(Work required) Only one span of the listing below should come back. It runs from the line with "We provide two" through the line with "During processing, we", and each of its lines must be reproduced exactly.
**********
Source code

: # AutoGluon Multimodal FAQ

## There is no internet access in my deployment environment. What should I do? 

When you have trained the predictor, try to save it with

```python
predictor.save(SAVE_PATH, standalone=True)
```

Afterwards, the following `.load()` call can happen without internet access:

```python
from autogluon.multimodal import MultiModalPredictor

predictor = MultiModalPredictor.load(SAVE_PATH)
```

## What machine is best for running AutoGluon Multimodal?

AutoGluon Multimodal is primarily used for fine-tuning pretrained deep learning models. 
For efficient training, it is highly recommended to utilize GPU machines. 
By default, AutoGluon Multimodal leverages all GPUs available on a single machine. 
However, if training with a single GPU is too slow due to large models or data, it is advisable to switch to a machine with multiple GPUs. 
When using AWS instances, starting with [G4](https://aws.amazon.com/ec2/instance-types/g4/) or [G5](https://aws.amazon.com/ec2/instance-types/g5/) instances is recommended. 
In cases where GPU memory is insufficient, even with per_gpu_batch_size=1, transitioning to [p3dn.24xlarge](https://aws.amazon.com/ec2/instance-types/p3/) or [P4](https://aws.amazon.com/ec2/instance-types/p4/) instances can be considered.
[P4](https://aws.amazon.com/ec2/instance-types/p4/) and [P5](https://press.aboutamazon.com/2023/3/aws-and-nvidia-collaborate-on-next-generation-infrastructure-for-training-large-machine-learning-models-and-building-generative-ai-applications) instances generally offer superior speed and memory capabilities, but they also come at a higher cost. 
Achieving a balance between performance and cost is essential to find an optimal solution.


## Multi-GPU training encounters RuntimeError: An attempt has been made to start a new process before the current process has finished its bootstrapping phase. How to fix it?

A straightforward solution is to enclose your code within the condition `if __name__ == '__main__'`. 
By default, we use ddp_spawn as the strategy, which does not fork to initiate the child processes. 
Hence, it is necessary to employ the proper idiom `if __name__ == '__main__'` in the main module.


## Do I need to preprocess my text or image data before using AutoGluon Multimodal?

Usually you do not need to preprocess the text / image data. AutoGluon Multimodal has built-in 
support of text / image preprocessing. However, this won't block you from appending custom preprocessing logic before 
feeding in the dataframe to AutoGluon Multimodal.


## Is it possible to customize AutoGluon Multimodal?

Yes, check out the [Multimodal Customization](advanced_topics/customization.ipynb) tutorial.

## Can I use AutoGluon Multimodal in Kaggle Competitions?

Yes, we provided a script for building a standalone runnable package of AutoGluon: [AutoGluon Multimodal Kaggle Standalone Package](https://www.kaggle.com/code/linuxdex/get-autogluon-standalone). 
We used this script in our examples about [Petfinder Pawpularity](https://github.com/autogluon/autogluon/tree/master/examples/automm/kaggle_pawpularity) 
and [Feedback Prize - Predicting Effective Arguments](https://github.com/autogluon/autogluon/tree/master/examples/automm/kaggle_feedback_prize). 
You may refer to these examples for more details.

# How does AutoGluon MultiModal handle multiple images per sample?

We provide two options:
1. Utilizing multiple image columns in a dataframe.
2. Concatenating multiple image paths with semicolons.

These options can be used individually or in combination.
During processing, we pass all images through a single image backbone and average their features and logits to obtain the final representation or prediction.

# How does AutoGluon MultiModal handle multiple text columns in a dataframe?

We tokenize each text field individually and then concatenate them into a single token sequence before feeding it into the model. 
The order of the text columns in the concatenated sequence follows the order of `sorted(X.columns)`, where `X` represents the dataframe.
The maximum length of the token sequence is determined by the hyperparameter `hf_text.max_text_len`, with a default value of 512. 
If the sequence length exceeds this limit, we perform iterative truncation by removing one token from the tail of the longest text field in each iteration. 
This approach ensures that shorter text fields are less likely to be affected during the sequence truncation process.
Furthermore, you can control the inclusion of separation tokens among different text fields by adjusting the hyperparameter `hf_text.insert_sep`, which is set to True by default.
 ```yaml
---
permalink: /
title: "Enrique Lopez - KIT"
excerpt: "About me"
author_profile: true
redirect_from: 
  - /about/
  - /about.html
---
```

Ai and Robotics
**********
(Your response)
We provide two options:
1. Utilizing multiple image columns in a dataframe.
2. Concatenating multiple image paths with semicolons.

These options can be used individually or in combination.
During processing, we pass all images through a single image backbone and average their features and logits to obtain the final representation or prediction.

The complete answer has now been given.